→ **Assignment**:
Which lines of the records contain the word "bond"? Copy each one.

Provided records START

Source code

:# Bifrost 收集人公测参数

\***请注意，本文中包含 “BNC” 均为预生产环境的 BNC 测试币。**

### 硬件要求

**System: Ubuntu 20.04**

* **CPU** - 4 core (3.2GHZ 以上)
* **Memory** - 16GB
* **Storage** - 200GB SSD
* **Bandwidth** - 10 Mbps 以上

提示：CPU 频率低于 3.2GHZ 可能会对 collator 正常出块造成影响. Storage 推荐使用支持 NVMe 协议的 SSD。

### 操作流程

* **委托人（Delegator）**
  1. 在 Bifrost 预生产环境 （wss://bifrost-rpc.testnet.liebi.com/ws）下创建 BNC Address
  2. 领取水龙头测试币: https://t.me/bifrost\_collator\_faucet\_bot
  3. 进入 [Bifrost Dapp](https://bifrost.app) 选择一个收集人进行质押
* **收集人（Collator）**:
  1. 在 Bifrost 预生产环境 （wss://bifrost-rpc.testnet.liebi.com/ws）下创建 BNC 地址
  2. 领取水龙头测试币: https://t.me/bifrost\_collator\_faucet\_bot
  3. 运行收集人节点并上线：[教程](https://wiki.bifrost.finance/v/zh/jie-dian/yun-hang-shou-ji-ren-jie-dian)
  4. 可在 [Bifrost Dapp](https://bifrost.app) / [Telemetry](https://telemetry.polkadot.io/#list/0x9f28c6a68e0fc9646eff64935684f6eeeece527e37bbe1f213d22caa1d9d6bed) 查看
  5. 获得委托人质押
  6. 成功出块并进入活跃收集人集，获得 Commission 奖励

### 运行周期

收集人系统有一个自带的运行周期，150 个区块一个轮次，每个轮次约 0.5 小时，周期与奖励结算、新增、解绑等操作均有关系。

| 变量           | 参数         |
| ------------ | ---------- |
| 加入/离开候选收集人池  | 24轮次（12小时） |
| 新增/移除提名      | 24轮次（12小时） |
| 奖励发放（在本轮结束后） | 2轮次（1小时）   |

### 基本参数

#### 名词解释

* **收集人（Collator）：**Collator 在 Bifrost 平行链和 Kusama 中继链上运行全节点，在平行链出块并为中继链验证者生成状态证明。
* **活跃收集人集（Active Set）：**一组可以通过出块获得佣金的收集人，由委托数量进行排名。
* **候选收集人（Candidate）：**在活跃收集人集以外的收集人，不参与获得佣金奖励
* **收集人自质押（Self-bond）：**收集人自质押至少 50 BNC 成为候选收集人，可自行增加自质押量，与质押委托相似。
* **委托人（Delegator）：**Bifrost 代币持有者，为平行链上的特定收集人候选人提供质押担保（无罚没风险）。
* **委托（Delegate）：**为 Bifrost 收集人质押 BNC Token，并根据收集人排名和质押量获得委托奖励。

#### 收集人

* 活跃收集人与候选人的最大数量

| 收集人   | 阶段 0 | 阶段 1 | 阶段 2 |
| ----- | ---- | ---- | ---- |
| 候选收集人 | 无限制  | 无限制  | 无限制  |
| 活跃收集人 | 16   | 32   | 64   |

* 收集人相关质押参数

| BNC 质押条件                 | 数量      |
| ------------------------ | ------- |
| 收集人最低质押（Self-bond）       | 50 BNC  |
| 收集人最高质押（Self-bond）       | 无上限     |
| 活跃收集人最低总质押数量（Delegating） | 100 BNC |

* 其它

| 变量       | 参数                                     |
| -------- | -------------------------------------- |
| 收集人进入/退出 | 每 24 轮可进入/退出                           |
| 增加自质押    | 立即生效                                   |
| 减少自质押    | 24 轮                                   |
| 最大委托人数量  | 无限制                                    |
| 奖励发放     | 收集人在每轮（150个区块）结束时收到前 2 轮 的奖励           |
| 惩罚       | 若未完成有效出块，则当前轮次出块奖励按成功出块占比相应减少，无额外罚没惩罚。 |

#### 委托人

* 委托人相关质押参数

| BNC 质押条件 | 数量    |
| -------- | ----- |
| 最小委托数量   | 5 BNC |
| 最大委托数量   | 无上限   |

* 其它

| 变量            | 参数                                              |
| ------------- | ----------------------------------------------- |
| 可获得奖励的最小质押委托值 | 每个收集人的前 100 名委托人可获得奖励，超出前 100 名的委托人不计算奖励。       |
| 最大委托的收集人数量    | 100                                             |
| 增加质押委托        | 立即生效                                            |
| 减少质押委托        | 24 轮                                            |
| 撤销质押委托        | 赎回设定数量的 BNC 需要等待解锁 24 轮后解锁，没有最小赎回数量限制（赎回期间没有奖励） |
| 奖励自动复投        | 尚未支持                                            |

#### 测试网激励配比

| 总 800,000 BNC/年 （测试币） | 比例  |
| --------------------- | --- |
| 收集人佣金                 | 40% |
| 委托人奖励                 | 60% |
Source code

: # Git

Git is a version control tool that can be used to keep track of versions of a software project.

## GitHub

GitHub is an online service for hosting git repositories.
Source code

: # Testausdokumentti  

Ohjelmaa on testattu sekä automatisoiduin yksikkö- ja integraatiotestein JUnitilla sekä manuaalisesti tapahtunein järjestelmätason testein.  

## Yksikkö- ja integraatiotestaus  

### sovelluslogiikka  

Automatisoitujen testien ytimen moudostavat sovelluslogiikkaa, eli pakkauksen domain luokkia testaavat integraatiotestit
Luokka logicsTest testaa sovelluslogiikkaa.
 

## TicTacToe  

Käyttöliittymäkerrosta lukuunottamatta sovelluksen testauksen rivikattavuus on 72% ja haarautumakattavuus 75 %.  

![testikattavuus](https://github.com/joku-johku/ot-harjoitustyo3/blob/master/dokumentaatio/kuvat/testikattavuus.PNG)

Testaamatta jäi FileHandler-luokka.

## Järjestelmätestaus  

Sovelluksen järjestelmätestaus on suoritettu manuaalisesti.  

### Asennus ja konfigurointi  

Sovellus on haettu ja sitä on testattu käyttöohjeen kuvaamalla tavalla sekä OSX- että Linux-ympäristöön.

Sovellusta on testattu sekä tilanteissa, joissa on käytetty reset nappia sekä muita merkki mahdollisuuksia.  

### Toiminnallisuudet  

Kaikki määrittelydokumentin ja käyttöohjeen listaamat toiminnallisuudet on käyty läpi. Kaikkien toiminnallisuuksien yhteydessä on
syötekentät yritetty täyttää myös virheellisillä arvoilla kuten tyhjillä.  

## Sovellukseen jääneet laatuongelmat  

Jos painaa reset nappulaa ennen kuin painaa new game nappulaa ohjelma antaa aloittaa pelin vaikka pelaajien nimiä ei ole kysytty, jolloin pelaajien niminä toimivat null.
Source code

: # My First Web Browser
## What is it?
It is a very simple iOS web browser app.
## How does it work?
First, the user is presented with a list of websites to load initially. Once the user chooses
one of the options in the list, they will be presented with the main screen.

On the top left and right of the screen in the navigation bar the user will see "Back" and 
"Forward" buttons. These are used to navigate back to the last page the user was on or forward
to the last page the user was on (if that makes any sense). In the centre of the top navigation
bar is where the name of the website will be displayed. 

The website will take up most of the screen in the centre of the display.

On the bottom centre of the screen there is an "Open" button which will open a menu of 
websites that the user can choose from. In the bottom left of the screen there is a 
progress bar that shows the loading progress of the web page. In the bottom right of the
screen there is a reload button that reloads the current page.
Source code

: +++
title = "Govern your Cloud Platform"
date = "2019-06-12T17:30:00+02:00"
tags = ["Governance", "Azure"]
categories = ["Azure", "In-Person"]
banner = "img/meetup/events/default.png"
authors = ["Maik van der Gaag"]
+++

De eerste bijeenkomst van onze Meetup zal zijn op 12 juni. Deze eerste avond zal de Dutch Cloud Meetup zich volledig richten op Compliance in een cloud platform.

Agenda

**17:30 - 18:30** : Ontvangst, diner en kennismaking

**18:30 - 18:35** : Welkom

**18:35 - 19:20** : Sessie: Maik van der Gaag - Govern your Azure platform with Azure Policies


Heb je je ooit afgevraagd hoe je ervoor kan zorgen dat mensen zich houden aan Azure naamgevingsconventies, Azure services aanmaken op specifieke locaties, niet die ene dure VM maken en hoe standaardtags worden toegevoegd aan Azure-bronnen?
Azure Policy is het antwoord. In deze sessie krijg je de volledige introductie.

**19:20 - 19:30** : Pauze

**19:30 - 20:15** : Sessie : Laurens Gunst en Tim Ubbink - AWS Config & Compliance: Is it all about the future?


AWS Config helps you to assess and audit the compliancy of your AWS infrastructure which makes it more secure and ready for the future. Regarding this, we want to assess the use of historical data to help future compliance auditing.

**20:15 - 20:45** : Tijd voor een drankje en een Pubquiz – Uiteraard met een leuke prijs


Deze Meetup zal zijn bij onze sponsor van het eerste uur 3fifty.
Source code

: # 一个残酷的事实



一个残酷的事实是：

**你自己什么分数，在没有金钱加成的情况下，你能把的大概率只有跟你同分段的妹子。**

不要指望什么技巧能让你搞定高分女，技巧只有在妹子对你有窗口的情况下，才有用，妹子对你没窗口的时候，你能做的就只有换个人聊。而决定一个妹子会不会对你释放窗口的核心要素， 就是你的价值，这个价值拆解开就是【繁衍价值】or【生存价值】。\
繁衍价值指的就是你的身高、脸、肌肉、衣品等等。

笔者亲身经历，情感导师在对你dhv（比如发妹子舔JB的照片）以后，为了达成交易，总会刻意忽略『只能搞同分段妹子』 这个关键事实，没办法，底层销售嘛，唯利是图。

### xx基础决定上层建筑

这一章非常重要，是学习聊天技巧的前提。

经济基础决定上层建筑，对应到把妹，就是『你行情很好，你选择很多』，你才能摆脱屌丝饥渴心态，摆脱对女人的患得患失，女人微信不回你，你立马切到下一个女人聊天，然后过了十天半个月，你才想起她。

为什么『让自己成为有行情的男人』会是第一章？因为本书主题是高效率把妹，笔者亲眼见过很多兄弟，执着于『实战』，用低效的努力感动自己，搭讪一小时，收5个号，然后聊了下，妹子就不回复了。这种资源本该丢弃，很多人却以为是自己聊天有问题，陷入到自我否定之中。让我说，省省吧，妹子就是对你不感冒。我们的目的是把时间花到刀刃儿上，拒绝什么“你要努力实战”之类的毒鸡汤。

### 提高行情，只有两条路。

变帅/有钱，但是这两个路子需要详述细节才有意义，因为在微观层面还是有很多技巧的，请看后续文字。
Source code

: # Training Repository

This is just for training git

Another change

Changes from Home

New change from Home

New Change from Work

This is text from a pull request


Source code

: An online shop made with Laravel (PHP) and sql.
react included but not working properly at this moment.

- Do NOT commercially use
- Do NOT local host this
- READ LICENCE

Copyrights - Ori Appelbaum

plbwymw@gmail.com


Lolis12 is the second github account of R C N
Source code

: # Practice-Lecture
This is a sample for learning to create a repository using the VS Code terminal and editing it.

Provided records END

→ **Solution to this exercise**:
* **收集人自质押（Self-bond）：**收集人自质押至少 50 BNC 成为候选收集人，可自行增加自质押量，与质押委托相似。
| 收集人最低质押（Self-bond）       | 50 BNC  |
| 收集人最高质押（Self-bond）       | 无上限     |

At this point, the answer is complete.